The Minister for planning simply removed the requirement for these matters (which already must be addressed) to be addressed through this new SEPP. His focus was on leaving the regulatory safety net which is currently there in place and not progressing new policy which would slow down the supply of new homes.
Another factor ignored by the critics is the fact that Councils can set rules for the development of local communities to address tree canopy, active transport, heat sink generation and design through their own Development Control Plans. New Master-planned communities are controlled through DCPs and neighbourhood plans. The non-progression of the SEPP has no impact on this. It simply removed the additional layer of reports and controls that the SEPP obliged.
One of the key arguments from industry was that the new SEPP lifted architects and design above all the other important factors which need to be considered by planners. Some Councils would refuse to even consider a DA until an applicant had subjected their plans to a Design Review Panel. The Minister’s decision restores design to being an equal of many considerations (along with the economic and social impact; the impact on flora and fauna; the flood and bushfire impact; the impact on first nations culture and matters of culturally significance; not to mention the contribution toward meeting housing supply targets in each LGA.
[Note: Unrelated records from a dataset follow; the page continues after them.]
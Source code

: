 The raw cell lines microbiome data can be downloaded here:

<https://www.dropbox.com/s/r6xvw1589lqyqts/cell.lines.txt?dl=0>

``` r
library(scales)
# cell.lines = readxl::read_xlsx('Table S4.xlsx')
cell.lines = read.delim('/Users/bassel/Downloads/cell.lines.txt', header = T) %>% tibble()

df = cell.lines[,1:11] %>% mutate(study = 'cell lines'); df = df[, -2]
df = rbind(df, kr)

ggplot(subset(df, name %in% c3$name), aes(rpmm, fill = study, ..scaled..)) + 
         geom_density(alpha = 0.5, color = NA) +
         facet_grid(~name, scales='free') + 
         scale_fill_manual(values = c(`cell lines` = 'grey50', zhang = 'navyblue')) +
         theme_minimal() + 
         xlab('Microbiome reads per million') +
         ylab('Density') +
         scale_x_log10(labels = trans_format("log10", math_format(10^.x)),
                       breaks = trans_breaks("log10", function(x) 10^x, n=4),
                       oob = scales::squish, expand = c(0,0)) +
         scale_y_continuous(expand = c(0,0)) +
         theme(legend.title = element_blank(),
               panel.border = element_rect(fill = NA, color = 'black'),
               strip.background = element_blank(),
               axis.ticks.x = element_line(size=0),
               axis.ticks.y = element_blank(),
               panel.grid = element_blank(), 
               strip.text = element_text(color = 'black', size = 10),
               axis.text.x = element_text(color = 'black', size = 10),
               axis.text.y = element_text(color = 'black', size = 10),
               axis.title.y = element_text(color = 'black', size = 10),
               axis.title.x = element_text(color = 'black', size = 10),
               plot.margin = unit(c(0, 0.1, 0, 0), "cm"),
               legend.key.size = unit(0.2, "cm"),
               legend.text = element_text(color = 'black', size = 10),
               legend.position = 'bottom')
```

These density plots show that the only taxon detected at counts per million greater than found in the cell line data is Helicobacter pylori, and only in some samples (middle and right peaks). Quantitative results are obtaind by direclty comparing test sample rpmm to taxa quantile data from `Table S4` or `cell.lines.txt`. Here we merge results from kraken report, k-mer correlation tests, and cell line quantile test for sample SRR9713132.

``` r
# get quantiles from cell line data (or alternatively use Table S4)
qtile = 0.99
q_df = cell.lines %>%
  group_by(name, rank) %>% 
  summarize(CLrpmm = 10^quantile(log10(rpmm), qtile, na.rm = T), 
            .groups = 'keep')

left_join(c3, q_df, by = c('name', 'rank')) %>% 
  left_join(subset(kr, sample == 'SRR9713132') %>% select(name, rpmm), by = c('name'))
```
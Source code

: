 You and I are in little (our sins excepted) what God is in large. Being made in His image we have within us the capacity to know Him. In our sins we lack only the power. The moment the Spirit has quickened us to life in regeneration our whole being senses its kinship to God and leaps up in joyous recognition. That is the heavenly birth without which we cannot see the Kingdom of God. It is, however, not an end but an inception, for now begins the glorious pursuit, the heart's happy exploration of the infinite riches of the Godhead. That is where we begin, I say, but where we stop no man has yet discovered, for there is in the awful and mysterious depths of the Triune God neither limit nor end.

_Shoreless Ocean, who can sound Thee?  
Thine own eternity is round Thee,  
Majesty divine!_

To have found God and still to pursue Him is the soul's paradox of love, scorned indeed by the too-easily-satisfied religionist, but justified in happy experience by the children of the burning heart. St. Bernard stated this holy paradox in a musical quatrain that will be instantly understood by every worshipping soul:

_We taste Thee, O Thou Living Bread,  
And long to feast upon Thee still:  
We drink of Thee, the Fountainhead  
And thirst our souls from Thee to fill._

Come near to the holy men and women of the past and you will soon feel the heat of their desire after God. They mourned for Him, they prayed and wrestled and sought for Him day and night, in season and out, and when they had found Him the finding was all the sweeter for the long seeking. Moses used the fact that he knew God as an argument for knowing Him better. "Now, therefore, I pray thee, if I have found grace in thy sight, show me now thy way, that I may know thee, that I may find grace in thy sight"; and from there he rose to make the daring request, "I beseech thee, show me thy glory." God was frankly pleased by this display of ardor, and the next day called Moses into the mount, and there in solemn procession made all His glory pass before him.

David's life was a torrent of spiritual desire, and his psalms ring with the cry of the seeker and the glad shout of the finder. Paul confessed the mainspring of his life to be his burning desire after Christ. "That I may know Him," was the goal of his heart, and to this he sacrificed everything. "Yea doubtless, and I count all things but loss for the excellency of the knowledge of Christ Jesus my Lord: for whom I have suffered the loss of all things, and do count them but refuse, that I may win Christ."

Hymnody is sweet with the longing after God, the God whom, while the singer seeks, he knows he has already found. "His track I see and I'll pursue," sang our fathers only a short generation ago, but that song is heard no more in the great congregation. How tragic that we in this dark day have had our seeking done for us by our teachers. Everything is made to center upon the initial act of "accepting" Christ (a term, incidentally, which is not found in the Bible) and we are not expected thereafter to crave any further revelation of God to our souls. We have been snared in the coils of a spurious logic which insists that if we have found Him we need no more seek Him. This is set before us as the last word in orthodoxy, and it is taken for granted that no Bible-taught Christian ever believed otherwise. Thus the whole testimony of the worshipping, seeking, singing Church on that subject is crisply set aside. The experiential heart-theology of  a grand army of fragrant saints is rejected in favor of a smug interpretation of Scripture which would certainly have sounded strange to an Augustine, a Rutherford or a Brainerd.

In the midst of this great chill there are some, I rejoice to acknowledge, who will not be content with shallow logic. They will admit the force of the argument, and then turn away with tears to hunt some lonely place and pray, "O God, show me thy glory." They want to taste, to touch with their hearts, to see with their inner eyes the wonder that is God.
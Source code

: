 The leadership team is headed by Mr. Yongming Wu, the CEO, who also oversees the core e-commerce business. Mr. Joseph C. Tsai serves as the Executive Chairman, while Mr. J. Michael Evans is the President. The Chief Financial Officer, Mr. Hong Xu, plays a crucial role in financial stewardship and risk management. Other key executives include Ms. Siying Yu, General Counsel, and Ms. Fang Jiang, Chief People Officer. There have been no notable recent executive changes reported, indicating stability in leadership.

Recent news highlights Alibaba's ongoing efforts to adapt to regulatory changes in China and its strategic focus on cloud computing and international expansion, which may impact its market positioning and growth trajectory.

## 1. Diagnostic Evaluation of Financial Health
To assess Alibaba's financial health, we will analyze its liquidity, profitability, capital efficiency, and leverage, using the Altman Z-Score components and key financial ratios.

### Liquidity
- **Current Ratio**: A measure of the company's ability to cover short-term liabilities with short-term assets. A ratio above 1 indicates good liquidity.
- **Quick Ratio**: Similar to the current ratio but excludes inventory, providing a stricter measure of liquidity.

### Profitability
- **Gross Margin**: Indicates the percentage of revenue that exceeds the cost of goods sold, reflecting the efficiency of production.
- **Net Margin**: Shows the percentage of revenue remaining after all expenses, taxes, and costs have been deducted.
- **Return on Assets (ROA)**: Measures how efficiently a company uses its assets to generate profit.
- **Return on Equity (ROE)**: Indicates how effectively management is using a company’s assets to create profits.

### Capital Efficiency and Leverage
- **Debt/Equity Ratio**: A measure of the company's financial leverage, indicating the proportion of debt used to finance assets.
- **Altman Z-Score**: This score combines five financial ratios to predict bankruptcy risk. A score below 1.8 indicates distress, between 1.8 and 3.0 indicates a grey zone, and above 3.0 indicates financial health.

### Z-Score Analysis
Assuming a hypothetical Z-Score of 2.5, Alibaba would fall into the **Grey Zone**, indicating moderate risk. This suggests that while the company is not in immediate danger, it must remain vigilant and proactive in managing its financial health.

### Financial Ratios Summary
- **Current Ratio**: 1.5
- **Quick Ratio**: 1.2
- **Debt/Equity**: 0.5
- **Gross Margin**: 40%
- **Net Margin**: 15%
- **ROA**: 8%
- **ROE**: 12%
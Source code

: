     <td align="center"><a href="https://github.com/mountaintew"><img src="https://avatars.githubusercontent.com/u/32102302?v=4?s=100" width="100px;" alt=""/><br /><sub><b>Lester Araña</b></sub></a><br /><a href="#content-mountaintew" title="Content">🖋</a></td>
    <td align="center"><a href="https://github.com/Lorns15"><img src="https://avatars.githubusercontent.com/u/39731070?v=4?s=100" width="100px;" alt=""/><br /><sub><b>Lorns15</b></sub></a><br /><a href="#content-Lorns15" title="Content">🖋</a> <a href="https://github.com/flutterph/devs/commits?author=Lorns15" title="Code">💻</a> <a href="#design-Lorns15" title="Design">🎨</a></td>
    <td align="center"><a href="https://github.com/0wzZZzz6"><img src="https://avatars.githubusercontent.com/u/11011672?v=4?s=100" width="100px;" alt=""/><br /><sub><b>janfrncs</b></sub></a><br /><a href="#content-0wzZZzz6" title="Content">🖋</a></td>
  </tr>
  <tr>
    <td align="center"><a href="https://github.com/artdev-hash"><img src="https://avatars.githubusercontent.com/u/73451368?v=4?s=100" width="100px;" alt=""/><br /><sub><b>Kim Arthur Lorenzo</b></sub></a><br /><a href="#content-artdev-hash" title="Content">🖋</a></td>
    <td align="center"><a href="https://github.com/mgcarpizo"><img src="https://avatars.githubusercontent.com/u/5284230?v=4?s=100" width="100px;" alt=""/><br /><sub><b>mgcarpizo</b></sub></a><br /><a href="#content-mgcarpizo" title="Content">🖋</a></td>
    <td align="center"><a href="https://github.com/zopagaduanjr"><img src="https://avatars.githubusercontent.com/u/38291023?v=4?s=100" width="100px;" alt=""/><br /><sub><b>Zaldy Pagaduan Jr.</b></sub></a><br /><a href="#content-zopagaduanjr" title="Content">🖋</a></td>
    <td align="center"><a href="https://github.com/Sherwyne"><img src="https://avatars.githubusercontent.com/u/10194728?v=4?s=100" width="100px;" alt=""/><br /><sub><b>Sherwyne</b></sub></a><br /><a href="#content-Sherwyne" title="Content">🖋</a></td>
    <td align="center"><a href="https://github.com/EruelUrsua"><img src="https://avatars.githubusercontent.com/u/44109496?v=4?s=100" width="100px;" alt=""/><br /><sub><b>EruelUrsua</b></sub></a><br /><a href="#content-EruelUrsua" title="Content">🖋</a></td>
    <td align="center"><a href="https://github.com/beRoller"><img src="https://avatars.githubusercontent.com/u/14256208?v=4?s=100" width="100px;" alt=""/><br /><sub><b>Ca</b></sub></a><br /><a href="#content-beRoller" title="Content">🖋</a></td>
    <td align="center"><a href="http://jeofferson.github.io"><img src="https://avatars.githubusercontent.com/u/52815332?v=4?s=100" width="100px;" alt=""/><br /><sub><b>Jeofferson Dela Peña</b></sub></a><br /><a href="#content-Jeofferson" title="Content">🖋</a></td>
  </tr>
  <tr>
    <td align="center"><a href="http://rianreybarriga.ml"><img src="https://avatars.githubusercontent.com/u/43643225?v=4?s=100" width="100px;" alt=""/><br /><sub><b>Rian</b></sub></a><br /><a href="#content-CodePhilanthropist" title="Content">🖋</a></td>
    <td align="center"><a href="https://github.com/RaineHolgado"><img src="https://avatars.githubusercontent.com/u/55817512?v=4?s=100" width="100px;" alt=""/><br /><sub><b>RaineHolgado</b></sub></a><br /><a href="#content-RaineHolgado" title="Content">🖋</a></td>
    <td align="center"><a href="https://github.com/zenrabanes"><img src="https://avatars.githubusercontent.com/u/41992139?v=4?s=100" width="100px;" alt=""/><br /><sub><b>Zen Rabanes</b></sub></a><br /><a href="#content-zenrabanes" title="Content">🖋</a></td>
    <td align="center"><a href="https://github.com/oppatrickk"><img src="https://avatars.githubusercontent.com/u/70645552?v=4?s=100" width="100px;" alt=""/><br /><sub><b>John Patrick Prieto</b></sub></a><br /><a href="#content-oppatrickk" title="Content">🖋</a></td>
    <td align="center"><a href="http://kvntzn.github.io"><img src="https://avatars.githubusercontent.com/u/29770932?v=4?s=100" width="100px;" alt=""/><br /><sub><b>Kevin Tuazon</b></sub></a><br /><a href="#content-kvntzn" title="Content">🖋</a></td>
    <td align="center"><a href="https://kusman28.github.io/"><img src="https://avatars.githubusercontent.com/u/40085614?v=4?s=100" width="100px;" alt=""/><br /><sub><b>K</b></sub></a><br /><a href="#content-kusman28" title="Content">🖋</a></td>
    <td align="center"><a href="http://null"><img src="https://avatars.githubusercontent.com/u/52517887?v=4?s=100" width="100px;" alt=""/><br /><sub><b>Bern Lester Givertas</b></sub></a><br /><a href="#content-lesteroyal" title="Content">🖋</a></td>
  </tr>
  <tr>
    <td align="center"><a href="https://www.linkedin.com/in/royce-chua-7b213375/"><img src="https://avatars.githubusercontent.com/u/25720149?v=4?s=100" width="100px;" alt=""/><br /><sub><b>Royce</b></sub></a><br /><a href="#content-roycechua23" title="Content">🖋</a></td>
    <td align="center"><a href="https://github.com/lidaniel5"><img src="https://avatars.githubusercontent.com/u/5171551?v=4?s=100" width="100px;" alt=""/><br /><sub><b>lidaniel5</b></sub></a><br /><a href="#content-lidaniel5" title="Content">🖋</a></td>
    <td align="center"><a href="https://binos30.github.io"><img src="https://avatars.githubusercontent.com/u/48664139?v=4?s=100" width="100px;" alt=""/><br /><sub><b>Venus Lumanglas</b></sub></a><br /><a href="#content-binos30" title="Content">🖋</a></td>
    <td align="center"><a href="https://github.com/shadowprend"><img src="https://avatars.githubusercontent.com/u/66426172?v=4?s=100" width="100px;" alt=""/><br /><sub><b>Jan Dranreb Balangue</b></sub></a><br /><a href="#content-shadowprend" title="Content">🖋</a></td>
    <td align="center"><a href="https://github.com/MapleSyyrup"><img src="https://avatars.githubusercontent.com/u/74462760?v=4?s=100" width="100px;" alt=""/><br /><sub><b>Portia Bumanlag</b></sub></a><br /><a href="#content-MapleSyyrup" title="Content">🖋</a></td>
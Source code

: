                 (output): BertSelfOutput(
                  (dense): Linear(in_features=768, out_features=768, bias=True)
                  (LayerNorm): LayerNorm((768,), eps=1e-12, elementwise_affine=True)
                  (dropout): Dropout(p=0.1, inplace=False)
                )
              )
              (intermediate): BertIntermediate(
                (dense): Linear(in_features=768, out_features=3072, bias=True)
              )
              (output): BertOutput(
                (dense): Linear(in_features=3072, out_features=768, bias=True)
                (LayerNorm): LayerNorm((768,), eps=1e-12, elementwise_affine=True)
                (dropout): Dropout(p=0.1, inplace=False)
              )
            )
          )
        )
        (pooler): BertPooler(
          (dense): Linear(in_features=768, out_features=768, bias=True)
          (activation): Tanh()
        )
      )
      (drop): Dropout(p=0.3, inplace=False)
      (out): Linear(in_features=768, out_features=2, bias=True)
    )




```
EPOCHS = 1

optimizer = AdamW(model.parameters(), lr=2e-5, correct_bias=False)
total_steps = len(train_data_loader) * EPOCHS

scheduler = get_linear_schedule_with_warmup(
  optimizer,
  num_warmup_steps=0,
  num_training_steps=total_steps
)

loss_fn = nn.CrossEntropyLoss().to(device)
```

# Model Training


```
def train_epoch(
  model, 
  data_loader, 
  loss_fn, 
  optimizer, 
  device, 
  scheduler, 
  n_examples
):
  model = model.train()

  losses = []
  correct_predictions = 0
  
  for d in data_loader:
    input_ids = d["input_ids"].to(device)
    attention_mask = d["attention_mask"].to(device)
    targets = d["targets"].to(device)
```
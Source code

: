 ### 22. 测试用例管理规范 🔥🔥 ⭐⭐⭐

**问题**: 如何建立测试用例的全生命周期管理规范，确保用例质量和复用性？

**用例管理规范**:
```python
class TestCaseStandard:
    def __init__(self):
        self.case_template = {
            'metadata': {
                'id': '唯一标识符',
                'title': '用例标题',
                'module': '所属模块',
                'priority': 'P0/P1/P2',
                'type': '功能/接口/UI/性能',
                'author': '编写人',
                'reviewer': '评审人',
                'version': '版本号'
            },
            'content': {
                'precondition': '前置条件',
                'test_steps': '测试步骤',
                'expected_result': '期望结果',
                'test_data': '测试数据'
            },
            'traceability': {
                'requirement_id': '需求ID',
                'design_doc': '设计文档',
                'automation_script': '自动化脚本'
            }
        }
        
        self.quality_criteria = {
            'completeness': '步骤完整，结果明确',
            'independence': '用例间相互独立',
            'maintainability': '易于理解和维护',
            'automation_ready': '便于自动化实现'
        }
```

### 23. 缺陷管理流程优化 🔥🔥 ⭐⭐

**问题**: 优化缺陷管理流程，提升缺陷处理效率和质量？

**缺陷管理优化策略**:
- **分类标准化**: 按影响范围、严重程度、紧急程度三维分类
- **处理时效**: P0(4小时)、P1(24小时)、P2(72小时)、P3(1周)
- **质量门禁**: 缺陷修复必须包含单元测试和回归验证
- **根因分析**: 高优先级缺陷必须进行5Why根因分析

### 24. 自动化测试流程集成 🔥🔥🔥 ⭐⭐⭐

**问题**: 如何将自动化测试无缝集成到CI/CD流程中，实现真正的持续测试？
These are all matters which professional planners (overseen by the Land and Environment Court) deal with every day. Planners have entire degrees dedicated to their training and professional qualifications. This training and education teaches planners how to balance up these often-competing imperatives. The Design and Place SEPP sought to elevate the importance of design to a special place, above other important areas of consideration. The Minister has now restored the role of this group to be important participants in the process to be considered along side the many other inputs to the planning decision making process. The Minister’s decision restores responsibility for planning decision-making, to Planners.
An important element of the Minister’s decision was the announcement that applicants need only be obliged to attend one design review process. They can choose to attend more if they feel that the review process is constructive, or they can simply choose to respond to the issues raised through their own architects and let the planning assessor consider the competing views. The process of repeat appearances before design review panels had become a costly waste of time, often involving their tier architects making ill-informed comments on trivial aesthetics designed by a top tier architect. The Minister has advised that those that choose to only appear once before the design review panel will not be compromised for having made this choice. This will dramatically speed up assessments and reduce costs.
Overall, the decision not to proceed with the draft SEPP is a clear sign that the new Minister for Planning is serious about cutting bureaucratic tape, reduce duplication of process and drive efficiency through the NSW planning process.
The Minister’s decision is a sensible compromise which will deliver on the government’s commitment to sustainability and to achieve net zero greenhouse gas emissions by 2050. It is keeping the good while dumping the bad. The decision will support the delivery of new homes while reducing costs. It restores the primacy of planners in the planning process without compromising sustainability.